**Your task**
Reproduce every entry precisely as written.

[Items listed in a dataset]
■ ■ ■ ■

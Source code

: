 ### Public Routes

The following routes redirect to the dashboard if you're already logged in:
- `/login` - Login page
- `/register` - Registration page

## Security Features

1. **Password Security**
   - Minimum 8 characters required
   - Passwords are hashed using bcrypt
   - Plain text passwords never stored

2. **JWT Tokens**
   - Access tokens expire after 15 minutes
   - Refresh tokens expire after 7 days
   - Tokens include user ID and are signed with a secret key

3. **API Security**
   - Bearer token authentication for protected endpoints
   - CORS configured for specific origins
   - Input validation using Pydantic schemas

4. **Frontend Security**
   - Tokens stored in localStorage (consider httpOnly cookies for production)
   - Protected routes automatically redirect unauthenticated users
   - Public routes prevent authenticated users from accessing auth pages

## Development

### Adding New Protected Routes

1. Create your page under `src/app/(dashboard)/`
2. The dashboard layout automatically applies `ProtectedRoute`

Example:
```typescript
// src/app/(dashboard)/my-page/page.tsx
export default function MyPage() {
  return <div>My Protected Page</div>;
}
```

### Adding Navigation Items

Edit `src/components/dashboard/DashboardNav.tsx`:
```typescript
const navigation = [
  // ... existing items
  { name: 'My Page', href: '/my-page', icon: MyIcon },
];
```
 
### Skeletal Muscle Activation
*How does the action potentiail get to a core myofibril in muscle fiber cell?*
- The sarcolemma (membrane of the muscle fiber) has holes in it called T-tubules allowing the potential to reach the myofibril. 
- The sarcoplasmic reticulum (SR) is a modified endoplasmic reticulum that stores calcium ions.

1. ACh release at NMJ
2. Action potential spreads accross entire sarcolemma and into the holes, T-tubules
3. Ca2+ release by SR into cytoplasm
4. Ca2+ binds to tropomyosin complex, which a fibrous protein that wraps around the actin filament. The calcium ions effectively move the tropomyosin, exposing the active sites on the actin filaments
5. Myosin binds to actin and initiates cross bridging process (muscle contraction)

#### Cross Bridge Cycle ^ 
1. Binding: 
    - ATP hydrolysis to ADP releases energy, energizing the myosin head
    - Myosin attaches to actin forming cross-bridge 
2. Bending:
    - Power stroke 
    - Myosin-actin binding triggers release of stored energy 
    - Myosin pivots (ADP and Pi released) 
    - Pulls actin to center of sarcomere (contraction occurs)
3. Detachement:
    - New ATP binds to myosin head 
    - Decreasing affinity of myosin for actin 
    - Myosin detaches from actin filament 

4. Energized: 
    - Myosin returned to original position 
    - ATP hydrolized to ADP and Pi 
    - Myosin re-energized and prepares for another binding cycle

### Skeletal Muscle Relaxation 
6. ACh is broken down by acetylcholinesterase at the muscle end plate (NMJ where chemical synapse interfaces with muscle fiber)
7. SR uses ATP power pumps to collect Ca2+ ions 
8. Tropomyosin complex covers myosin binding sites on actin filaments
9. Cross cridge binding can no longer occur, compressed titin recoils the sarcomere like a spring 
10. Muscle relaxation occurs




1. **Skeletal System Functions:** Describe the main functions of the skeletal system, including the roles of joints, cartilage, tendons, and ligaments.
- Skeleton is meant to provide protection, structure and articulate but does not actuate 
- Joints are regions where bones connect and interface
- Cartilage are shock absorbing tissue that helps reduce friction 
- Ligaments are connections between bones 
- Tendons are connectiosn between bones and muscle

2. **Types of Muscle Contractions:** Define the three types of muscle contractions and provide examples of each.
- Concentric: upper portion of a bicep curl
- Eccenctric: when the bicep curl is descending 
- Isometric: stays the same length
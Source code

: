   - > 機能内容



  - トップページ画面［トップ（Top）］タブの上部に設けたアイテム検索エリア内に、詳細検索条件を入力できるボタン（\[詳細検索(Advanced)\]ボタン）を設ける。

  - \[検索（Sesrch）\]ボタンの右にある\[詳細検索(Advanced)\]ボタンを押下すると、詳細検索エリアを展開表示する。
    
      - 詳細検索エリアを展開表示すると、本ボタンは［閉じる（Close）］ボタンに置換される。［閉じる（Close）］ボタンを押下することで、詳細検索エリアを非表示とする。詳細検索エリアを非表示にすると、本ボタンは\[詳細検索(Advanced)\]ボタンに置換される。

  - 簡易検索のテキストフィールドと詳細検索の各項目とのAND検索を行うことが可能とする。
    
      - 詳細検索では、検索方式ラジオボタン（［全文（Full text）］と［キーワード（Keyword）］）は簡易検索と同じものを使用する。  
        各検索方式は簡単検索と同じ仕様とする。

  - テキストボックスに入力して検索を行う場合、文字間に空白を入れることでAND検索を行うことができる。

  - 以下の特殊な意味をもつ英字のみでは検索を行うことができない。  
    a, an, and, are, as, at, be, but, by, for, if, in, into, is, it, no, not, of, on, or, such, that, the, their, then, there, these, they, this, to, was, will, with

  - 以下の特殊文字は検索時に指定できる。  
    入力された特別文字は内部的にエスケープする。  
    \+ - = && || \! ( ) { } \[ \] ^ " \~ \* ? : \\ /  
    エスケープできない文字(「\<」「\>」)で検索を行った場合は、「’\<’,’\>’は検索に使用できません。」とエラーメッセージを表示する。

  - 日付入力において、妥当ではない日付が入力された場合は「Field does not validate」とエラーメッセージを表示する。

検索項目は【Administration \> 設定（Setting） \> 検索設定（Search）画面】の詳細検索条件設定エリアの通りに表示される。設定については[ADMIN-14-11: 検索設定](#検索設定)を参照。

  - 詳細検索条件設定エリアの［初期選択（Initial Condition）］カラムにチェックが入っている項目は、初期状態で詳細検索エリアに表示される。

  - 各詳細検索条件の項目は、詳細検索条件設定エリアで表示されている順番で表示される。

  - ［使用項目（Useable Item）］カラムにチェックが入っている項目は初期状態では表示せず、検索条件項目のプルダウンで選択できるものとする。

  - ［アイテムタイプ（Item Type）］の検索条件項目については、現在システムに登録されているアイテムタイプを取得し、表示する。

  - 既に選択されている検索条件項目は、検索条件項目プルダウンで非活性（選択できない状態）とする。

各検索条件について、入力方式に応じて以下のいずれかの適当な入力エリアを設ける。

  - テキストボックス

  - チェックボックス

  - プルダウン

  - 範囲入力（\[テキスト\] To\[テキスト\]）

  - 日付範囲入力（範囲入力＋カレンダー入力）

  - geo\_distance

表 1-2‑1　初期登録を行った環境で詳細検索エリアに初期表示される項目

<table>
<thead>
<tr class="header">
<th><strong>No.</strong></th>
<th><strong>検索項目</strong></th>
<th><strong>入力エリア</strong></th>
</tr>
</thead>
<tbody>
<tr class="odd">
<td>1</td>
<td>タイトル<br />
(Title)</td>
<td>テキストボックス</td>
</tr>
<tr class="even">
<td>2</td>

■ ■ ■ ■

**Solution to this exercise**
Source code

: ### Public Routes

The following routes redirect to the dashboard if you're already logged in:
- `/login` - Login page
- `/register` - Registration page

## Security Features

1. **Password Security**
   - Minimum 8 characters required
   - Passwords are hashed using bcrypt
   - Plain text passwords never stored

2. **JWT Tokens**
   - Access tokens expire after 15 minutes
   - Refresh tokens expire after 7 days
   - Tokens include user ID and are signed with a secret key

3. **API Security**
   - Bearer token authentication for protected endpoints
   - CORS configured for specific origins
   - Input validation using Pydantic schemas

4. **Frontend Security**
   - Tokens stored in localStorage (consider httpOnly cookies for production)
   - Protected routes automatically redirect unauthenticated users
   - Public routes prevent authenticated users from accessing auth pages

## Development

### Adding New Protected Routes

1. Create your page under `src/app/(dashboard)/`
2. The dashboard layout automatically applies `ProtectedRoute`

Example:
```typescript
// src/app/(dashboard)/my-page/page.tsx
export default function MyPage() {
  return <div>My Protected Page</div>;
}
```

### Adding Navigation Items

Edit `src/components/dashboard/DashboardNav.tsx`:
```typescript
const navigation = [
  // ... existing items
  { name: 'My Page', href: '/my-page', icon: MyIcon },
];
```
 
### Skeletal Muscle Activation
*How does the action potentiail get to a core myofibril in muscle fiber cell?*
- The sarcolemma (membrane of the muscle fiber) has holes in it called T-tubules allowing the potential to reach the myofibril. 
- The sarcoplasmic reticulum (SR) is a modified endoplasmic reticulum that stores calcium ions.

1. ACh release at NMJ
2. Action potential spreads accross entire sarcolemma and into the holes, T-tubules
3. Ca2+ release by SR into cytoplasm
4. Ca2+ binds to tropomyosin complex, which a fibrous protein that wraps around the actin filament. The calcium ions effectively move the tropomyosin, exposing the active sites on the actin filaments
5. Myosin binds to actin and initiates cross bridging process (muscle contraction)

#### Cross Bridge Cycle ^ 
1. Binding: 
    - ATP hydrolysis to ADP releases energy, energizing the myosin head
    - Myosin attaches to actin forming cross-bridge 
2. Bending:
    - Power stroke 
    - Myosin-actin binding triggers release of stored energy 
    - Myosin pivots (ADP and Pi released) 
    - Pulls actin to center of sarcomere (contraction occurs)
3. Detachement:
    - New ATP binds to myosin head 
    - Decreasing affinity of myosin for actin 
    - Myosin detaches from actin filament 

4. Energized: 
    - Myosin returned to original position 
    - ATP hydrolized to ADP and Pi 
    - Myosin re-energized and prepares for another binding cycle

### Skeletal Muscle Relaxation 
6. ACh is broken down by acetylcholinesterase at the muscle end plate (NMJ where chemical synapse interfaces with muscle fiber)
7. SR uses ATP power pumps to collect Ca2+ ions 
8. Tropomyosin complex covers myosin binding sites on actin filaments
9. Cross cridge binding can no longer occur, compressed titin recoils the sarcomere like a spring 
10. Muscle relaxation occurs




1. **Skeletal System Functions:** Describe the main functions of the skeletal system, including the roles of joints, cartilage, tendons, and ligaments.
- Skeleton is meant to provide protection, structure and articulate but does not actuate 
- Joints are regions where bones connect and interface
- Cartilage are shock absorbing tissue that helps reduce friction 
- Ligaments are connections between bones 
- Tendons are connectiosn between bones and muscle

2. **Types of Muscle Contractions:** Define the three types of muscle contractions and provide examples of each.
- Concentric: upper portion of a bicep curl
- Eccenctric: when the bicep curl is descending 
- Isometric: stays the same length
Source code

:   - > 機能内容



  - トップページ画面［トップ（Top）］タブの上部に設けたアイテム検索エリア内に、詳細検索条件を入力できるボタン（\[詳細検索(Advanced)\]ボタン）を設ける。

  - \[検索（Sesrch）\]ボタンの右にある\[詳細検索(Advanced)\]ボタンを押下すると、詳細検索エリアを展開表示する。
    
      - 詳細検索エリアを展開表示すると、本ボタンは［閉じる（Close）］ボタンに置換される。［閉じる（Close）］ボタンを押下することで、詳細検索エリアを非表示とする。詳細検索エリアを非表示にすると、本ボタンは\[詳細検索(Advanced)\]ボタンに置換される。

  - 簡易検索のテキストフィールドと詳細検索の各項目とのAND検索を行うことが可能とする。
    
      - 詳細検索では、検索方式ラジオボタン（［全文（Full text）］と［キーワード（Keyword）］）は簡易検索と同じものを使用する。  
        各検索方式は簡単検索と同じ仕様とする。

  - テキストボックスに入力して検索を行う場合、文字間に空白を入れることでAND検索を行うことができる。

  - 以下の特殊な意味をもつ英字のみでは検索を行うことができない。  
    a, an, and, are, as, at, be, but, by, for, if, in, into, is, it, no, not, of, on, or, such, that, the, their, then, there, these, they, this, to, was, will, with

  - 以下の特殊文字は検索時に指定できる。  
    入力された特別文字は内部的にエスケープする。  
    \+ - = && || \! ( ) { } \[ \] ^ " \~ \* ? : \\ /  
    エスケープできない文字(「\<」「\>」)で検索を行った場合は、「’\<’,’\>’は検索に使用できません。」とエラーメッセージを表示する。

  - 日付入力において、妥当ではない日付が入力された場合は「Field does not validate」とエラーメッセージを表示する。

検索項目は【Administration \> 設定（Setting） \> 検索設定（Search）画面】の詳細検索条件設定エリアの通りに表示される。設定については[ADMIN-14-11: 検索設定](#検索設定)を参照。

  - 詳細検索条件設定エリアの［初期選択（Initial Condition）］カラムにチェックが入っている項目は、初期状態で詳細検索エリアに表示される。

  - 各詳細検索条件の項目は、詳細検索条件設定エリアで表示されている順番で表示される。

  - ［使用項目（Useable Item）］カラムにチェックが入っている項目は初期状態では表示せず、検索条件項目のプルダウンで選択できるものとする。

  - ［アイテムタイプ（Item Type）］の検索条件項目については、現在システムに登録されているアイテムタイプを取得し、表示する。

  - 既に選択されている検索条件項目は、検索条件項目プルダウンで非活性（選択できない状態）とする。

各検索条件について、入力方式に応じて以下のいずれかの適当な入力エリアを設ける。

  - テキストボックス

  - チェックボックス

  - プルダウン

  - 範囲入力（\[テキスト\] To\[テキスト\]）

  - 日付範囲入力（範囲入力＋カレンダー入力）

  - geo\_distance

表 1-2‑1　初期登録を行った環境で詳細検索エリアに初期表示される項目

<table>
<thead>
<tr class="header">
<th><strong>No.</strong></th>
<th><strong>検索項目</strong></th>
<th><strong>入力エリア</strong></th>
</tr>
</thead>
<tbody>
<tr class="odd">
<td>1</td>
<td>タイトル<br />
(Title)</td>
<td>テキストボックス</td>
</tr>
<tr class="even">
<td>2</td>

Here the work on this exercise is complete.